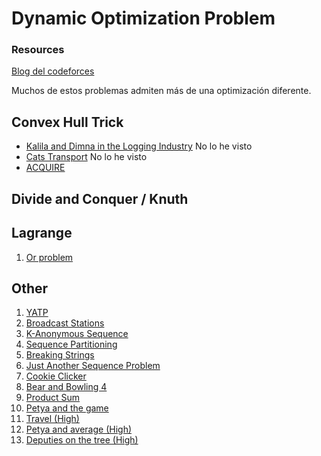 # Dynamic Optimization Problem

### Resources
[Blog del codeforces](http://codeforces.com/blog/entry/8219)

Muchos de estos problemas admiten más de una optimización diferente.

## Convex Hull Trick
+ [Kalila and Dimna in the Logging Industry](http://codeforces.com/contest/319/problem/C) No lo he visto
+ [Cats Transport](http://codeforces.com/contest/311/problem/B) No lo he visto
+ [ACQUIRE](http://www.spoj.com/problems/ACQUIRE/)

## Divide and Conquer / Knuth

## Lagrange
1. [Or problem](https://csacademy.com/contest/round-56/task/or-problem/)

## Other
1. [YATP](https://open.kattis.com/problems/yatp)
1. [Broadcast Stations](http://codeforces.com/gym/101667/problem/A)
1. [K-Anonymous Sequence](http://poj.org/problem?id=3709)
1. [Sequence Partitioning](http://poj.org/problem?id=3245)
1. [Breaking Strings](http://acm.zju.edu.cn/onlinejudge/showProblem.do?problemCode=2860)
1. [Just Another Sequence Problem](http://codeforces.com/gym/101237/problem/F)
1. [Cookie Clicker](http://codeforces.com/contest/377/problem/E)
1. [Bear and Bowling 4](http://codeforces.com/contest/660/problem/F)
1. [Product Sum](http://codeforces.com/contest/631/problem/E)
1. [Petya and the game](http://codeforces.com/gym/100377/problem/G)
1. [Travel (High)](http://codeforces.com/gym/100377/problem/L)
1. [Petya and average (High)](http://codeforces.com/gym/100377/problem/M)
1. [Deputies on the tree (High)](http://codeforces.com/gym/100377/problem/N)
_ _ _ _ _ _ _
◆ **Task to carry out**:
Return each line from the entries above that includes "Petya".

◆ **Solution to this task**:
1. [Petya and the game](http://codeforces.com/gym/100377/problem/G)
1. [Petya and average (High)](http://codeforces.com/gym/100377/problem/M)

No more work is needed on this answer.